House #7

So there’s this thing that is going around Twitter on choosing your dead author quarantine house. I haven’t done any MCO postings here but I wanted to imagine this House #7 that I suggested:

House #7
Khalil Gibran
Jalaluddin Rumi
Pablo Neruda
Rabindranath Tagore
Cairil Anwar

For days of quarantine, after we have our own spaces of thoughts and rituals, we convene in the verandah.

Cairil, lighting his kretek and handing me over a stick.

I can see Gibran with his pipe, Rumi holding a glass of wine that he saluted with Neruda, and Tagore slowly sipping his chai.

We would start talking about love. The madmen in Gibran and Cairil gets a bit extreme in their intepretation but what I enjoy most is when everyone calms down as Tagore broke all arguments singing his praises of love. Fair enough. We needed entertainment and a fight over the word love is not one of it.

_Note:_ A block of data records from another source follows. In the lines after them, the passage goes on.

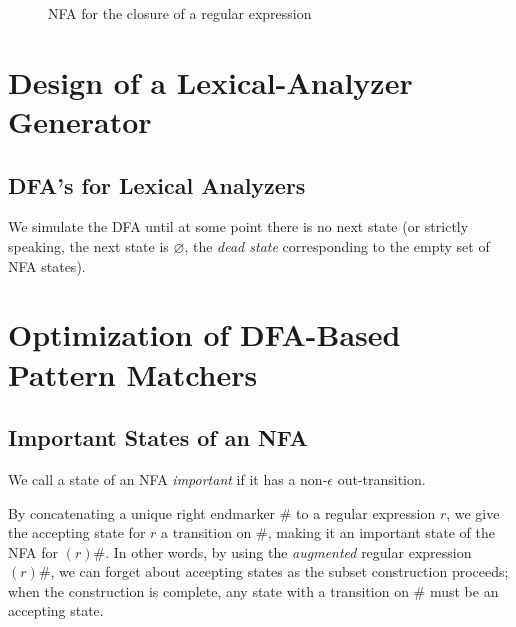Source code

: \documentclass[a4paper,twoside]{book}
\begin{document}
\begin{figure}[htbp]
    \centering
    \caption{NFA for the closure of a regular expression}
    \label{Figure:3.42}
\end{figure}

\section{Design of a Lexical-Analyzer Generator}
\subsection{DFA's for Lexical Analyzers}

We simulate the DFA until at some point there is no next state (or strictly speaking, the next state is $\varnothing$, the \textit{dead state} corresponding to the empty set of NFA states).

\section{Optimization of DFA-Based Pattern Matchers}
\subsection{Important States of an NFA}

We call a state of an NFA \textit{important} if it has a non-$\epsilon$ out-transition.

By concatenating a unique right endmarker $\#$ to a regular expression $r$, we give the accepting state for $r$ a transition on $\#$, making it an important state of the NFA for $(r)\#$. In other words, by using the \textit{augmented} regular expression $(r)\#$, we can forget about accepting states as the subset construction proceeds; when the construction is complete, any state with a transition on $\#$ must be an accepting state.
\end{document}
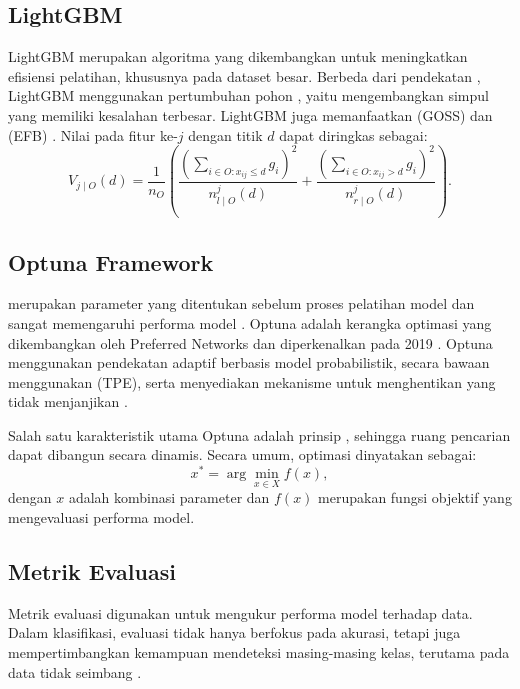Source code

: \subsection{LightGBM}
LightGBM merupakan algoritma  yang dikembangkan untuk meningkatkan efisiensi pelatihan, khususnya pada dataset besar. Berbeda dari pendekatan , LightGBM menggunakan pertumbuhan pohon , yaitu mengembangkan simpul yang memiliki kesalahan terbesar. LightGBM juga memanfaatkan  (GOSS) dan  (EFB) \cite{ref13}. Nilai  pada fitur ke-$j$ dengan titik  $d$ dapat diringkas sebagai:
\begin{equation}
 V_{j\mid O}(d)=\frac{1}{n_O}\left(
 \frac{\left(\sum_{i\in O:x_{ij}\le d}g_i\right)^2}{n^{j}_{l\mid O}(d)}+
 \frac{\left(\sum_{i\in O:x_{ij}>d}g_i\right)^2}{n^{j}_{r\mid O}(d)}
 \right).
 \label{eq:lightgbm}
\end{equation}

\subsection{Optuna Framework}
 merupakan parameter yang ditentukan sebelum proses pelatihan model dan sangat memengaruhi performa model \cite{ref18}. Optuna adalah kerangka optimasi  yang dikembangkan oleh Preferred Networks dan diperkenalkan pada 2019 \cite{ref37}. Optuna menggunakan pendekatan adaptif berbasis model probabilistik, secara bawaan menggunakan  (TPE), serta menyediakan mekanisme  untuk menghentikan  yang tidak menjanjikan \cite{ref17}.

Salah satu karakteristik utama Optuna adalah prinsip , sehingga ruang pencarian dapat dibangun secara dinamis. Secara umum, optimasi  dinyatakan sebagai:
\begin{equation}
 x^{*}=\arg\min_{x\in X} f(x),
 \label{eq:optuna}
\end{equation}
dengan $x$ adalah kombinasi parameter dan $f(x)$ merupakan fungsi objektif yang mengevaluasi performa model.

\subsection{Metrik Evaluasi}
Metrik evaluasi digunakan untuk mengukur performa model terhadap data. Dalam klasifikasi, evaluasi tidak hanya berfokus pada akurasi, tetapi juga mempertimbangkan kemampuan mendeteksi masing-masing kelas, terutama pada data tidak seimbang \cite{ref16}.

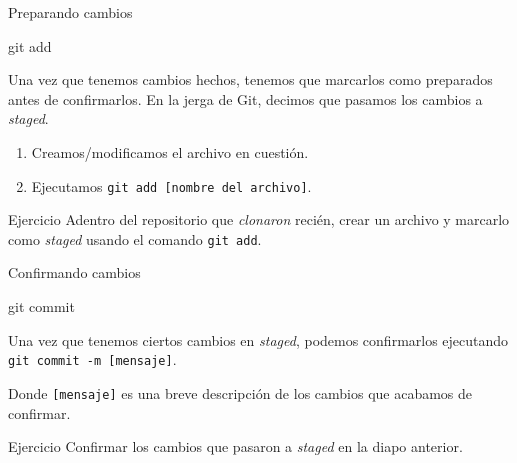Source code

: \begin{frame}[t]{Preparando cambios}
    \begin{comando}
        git add
    \end{comando}

    \pause
    \begin{block}{}
        Una vez que tenemos cambios hechos, tenemos que marcarlos como preparados antes de confirmarlos. En la jerga de Git, decimos que pasamos los cambios a \textit{staged}.
        \begin{enumerate}
            \item Creamos/modificamos el archivo en cuestión.
            \item Ejecutamos \texttt{git add [nombre del archivo]}.
        \end{enumerate}
    \end{block}

    \pause
    \vspace{1em}
    \begin{ejercicio}{Ejercicio}
        Adentro del repositorio que \textit{clonaron} recién, crear un archivo y
        marcarlo como \textit{staged} usando el comando \texttt{git add}.
    \end{ejercicio}
\end{frame}

\begin{frame}[t]{Confirmando cambios}
    \begin{comando}
        git commit
    \end{comando}

    \pause
    \begin{block}{}
        Una vez que tenemos ciertos cambios en \textit{staged}, podemos confirmarlos
        ejecutando \texttt{git commit -m [mensaje]}.

        \vspace{0.5em}

        Donde \texttt{[mensaje]} es una breve descripción de los cambios que acabamos de confirmar.
    \end{block}

    \pause
    \vspace{1em}
    \begin{ejercicio}{Ejercicio}
        Confirmar los cambios que pasaron a \textit{staged} en la diapo anterior.
    \end{ejercicio}
\end{frame}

Neruda gets distracted easily when there’s a brush of wind or a leaf flying onto the verandah. It’s the little things that he relates to the most.

I am amazed at Rumi as he stood up during Tagore’s singing and starts twirling around, dervishly. Cairil smirked in his judgemental boyish ala James Dean face. Of course he wouldn’t be alone if Kerouac is around, but this House can only fit the six of us.

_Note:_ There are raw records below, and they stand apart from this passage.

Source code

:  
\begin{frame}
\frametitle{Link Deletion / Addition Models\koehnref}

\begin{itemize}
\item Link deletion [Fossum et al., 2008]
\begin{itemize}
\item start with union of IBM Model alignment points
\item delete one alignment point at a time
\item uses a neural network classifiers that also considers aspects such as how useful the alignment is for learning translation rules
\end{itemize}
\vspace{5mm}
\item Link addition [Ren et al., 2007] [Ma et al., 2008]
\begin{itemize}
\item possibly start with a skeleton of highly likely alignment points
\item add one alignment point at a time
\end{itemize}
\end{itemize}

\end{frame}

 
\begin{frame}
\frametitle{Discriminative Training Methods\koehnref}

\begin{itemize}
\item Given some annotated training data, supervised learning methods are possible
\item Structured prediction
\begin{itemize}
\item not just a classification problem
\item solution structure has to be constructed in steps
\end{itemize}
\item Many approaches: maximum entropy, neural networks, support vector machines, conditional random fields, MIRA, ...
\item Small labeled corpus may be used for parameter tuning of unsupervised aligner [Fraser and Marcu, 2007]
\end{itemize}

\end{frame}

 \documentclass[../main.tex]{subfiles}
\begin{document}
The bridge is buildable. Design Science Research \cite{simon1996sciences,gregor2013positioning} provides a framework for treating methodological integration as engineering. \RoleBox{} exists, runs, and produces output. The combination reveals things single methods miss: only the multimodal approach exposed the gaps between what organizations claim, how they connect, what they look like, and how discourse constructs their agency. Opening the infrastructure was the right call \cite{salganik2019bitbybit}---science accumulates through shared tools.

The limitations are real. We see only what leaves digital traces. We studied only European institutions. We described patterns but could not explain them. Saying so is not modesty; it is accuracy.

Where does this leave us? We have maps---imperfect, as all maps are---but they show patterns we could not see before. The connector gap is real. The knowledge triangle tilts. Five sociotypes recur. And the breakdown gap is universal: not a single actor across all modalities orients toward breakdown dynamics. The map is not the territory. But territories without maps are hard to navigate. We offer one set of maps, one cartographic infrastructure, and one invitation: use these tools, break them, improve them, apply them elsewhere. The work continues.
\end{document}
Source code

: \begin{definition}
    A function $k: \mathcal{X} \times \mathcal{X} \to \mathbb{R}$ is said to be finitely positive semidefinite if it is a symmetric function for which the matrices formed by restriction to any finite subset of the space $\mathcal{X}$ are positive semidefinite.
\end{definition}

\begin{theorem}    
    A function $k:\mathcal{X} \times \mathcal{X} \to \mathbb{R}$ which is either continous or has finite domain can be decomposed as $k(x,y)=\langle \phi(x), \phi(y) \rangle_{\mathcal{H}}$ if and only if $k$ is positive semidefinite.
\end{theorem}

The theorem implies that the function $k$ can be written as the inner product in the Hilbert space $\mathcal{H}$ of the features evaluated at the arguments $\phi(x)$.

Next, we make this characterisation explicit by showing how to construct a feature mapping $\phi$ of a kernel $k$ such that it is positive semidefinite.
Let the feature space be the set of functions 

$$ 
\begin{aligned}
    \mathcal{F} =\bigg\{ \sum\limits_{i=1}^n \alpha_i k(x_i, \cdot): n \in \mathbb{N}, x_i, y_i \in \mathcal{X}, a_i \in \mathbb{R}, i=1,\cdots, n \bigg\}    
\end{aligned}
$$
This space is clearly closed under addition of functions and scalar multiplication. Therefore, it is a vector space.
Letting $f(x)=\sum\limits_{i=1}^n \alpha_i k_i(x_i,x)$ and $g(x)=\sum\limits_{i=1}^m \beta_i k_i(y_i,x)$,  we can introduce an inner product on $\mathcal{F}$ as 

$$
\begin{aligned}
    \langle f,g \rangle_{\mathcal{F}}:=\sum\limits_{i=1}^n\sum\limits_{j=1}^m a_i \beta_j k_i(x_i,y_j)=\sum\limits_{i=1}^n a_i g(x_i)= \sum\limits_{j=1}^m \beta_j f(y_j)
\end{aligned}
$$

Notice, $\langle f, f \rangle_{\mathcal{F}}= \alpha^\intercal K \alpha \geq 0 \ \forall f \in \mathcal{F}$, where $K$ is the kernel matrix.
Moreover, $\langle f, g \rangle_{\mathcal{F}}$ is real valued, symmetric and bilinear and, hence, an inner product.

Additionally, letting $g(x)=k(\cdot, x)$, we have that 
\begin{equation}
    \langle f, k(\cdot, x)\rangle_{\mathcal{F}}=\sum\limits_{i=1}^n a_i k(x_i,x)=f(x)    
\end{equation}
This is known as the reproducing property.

I was the only girl but with these guys, gender don’t matter. Age don’t matter. Our thoughts run fluidly out of our brains through our vocal chords – being it in melody or just pure stiff sound of verbal expression.

For days and days, we ask questions to each other and share our sides of the answers. We agreed to disagree. Whenever things get heated up, the space between us were filled with a creative energy that makes us dance, love and sing.

We drink a lot of wine, and smoke a lot of cigarettes.

We share our loaves of bread, and the food we make during our isolation from each other.

It felt like an artist residency that we didn’t have to produce a work of collaboration, but what is most important is that we shared our space, our thoughts, our food, our drinks, our time, to make our own work a tiny bit better than it already has been.